§ **PROMPT**: Which lines run from the line with "### <StartPage> 要素に含まれる URL は何ですか。" through the line with "settings.json Upgrade Guide" in the entries below? Print them exactly, both ends included, and nothing more.

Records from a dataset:
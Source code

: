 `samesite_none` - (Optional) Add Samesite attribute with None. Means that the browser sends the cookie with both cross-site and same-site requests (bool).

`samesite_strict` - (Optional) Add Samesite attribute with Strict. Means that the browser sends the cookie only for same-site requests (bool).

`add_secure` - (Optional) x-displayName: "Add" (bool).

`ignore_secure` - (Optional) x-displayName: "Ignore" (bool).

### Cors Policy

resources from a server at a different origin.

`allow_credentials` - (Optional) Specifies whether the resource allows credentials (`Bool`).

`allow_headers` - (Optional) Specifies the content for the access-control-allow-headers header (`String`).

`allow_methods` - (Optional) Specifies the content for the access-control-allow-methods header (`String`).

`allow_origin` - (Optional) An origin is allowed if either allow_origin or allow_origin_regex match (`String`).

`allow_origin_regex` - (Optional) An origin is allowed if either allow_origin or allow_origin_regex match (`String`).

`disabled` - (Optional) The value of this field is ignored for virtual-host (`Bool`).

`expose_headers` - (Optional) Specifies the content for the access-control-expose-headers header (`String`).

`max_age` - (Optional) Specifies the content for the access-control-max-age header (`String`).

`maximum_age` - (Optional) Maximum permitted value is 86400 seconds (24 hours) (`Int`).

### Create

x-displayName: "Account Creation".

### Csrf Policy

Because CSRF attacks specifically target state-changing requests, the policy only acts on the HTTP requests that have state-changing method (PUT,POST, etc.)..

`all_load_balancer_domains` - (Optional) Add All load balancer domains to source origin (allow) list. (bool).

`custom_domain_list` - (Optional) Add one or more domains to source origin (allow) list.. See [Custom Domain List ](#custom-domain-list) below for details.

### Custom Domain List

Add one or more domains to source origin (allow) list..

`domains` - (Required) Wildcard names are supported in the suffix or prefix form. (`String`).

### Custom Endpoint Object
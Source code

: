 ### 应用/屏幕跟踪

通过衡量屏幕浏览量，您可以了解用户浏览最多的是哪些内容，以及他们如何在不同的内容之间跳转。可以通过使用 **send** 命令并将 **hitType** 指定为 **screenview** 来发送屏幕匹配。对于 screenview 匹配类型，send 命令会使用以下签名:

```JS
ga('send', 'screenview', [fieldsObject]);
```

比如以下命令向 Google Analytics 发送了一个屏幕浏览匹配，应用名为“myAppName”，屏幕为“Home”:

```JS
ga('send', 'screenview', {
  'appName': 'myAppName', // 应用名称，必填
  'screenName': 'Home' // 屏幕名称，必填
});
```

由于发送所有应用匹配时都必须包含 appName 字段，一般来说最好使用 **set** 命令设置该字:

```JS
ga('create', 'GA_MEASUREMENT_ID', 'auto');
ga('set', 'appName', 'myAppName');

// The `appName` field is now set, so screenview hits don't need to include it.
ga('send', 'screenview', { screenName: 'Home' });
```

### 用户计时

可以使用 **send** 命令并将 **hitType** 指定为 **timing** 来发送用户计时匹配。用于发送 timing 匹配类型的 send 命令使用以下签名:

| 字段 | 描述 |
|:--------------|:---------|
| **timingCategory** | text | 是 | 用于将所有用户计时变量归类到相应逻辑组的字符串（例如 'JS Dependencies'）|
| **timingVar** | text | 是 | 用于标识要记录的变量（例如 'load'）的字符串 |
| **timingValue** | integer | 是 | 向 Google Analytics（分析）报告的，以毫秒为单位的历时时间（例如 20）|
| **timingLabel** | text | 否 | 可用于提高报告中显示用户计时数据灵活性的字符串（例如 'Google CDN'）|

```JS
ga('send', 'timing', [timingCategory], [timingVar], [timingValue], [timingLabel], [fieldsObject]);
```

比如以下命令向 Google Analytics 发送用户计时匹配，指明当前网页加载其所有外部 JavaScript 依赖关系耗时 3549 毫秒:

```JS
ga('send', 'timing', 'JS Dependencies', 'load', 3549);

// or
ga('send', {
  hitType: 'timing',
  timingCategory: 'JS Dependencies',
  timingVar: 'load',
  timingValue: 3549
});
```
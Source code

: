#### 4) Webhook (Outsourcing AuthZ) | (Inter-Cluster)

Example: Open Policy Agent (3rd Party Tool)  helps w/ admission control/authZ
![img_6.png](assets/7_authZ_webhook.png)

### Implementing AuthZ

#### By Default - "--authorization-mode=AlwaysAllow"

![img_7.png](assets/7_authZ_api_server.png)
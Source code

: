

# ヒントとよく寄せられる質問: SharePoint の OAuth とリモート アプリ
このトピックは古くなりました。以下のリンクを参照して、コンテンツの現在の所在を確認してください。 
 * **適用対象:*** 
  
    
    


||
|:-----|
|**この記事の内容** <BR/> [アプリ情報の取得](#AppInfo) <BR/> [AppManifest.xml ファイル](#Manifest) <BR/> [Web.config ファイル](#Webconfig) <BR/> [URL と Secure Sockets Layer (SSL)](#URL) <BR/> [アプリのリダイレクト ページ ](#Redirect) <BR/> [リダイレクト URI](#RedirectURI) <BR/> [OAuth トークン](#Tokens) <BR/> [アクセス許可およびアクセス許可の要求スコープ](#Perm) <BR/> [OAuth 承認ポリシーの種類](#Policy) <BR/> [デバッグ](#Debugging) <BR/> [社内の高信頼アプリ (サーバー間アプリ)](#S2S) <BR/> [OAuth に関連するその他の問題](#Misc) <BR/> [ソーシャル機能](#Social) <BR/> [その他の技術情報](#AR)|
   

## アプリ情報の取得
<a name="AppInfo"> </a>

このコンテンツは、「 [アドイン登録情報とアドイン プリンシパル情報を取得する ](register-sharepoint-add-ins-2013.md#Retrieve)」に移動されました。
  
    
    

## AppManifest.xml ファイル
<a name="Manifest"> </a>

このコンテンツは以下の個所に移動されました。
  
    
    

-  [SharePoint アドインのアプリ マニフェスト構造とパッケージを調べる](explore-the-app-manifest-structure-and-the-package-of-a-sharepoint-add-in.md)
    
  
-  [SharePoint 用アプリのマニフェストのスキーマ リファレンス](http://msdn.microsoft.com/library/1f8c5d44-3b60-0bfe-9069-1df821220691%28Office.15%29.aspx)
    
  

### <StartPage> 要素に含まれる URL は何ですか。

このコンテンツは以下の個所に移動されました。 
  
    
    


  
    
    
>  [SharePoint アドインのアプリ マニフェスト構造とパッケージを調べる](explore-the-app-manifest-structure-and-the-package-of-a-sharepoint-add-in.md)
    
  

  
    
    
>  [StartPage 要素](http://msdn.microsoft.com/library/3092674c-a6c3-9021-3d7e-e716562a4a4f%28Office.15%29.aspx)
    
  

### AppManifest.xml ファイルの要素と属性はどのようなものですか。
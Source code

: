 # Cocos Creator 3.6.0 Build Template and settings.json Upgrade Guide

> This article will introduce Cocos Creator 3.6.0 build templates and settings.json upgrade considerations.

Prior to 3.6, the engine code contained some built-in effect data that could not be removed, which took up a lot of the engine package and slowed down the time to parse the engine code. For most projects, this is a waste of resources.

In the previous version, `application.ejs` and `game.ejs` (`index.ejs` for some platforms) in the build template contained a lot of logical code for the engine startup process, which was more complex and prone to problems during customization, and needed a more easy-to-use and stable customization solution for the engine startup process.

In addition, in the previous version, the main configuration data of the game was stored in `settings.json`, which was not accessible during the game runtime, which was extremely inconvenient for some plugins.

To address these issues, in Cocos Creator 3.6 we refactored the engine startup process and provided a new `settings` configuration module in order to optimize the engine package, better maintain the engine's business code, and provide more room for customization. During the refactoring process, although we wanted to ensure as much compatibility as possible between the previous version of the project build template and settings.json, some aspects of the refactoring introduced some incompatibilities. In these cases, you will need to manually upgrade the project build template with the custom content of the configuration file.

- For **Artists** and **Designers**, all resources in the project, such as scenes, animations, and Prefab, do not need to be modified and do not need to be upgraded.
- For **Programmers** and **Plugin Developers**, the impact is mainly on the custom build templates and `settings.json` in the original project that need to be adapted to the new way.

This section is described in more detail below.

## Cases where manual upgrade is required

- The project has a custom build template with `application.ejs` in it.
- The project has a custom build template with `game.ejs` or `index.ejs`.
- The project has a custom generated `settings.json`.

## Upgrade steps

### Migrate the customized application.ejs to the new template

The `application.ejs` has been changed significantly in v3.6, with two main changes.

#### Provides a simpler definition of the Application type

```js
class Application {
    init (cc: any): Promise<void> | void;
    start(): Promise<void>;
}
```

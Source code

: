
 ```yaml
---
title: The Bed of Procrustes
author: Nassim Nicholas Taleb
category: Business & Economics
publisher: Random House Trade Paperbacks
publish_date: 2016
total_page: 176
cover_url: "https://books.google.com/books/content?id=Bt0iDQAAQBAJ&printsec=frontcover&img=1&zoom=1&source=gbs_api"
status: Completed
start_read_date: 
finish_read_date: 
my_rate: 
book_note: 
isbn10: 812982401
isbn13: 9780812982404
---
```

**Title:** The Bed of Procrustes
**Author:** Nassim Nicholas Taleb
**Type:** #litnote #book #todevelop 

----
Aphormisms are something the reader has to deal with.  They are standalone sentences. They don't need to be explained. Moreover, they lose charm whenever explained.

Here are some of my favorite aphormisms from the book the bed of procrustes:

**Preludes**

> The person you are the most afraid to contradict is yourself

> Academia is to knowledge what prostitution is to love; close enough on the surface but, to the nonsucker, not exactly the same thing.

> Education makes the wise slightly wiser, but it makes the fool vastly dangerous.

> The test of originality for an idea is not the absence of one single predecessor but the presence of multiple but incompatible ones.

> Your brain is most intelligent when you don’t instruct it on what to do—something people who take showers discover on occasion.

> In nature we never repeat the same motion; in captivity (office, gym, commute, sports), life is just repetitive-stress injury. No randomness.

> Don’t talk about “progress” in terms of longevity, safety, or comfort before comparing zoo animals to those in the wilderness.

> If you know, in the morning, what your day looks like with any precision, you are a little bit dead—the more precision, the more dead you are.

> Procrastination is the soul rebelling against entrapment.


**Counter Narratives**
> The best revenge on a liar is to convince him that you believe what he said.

§ **WRITTEN SOLUTION**:
### <StartPage> 要素に含まれる URL は何ですか。

このコンテンツは以下の個所に移動されました。 
  
    
    


  
    
    
>  [SharePoint アドインのアプリ マニフェスト構造とパッケージを調べる](explore-the-app-manifest-structure-and-the-package-of-a-sharepoint-add-in.md)
    
  

  
    
    
>  [StartPage 要素](http://msdn.microsoft.com/library/3092674c-a6c3-9021-3d7e-e716562a4a4f%28Office.15%29.aspx)
    
  

### AppManifest.xml ファイルの要素と属性はどのようなものですか。
Source code

: # Cocos Creator 3.6.0 Build Template and settings.json Upgrade Guide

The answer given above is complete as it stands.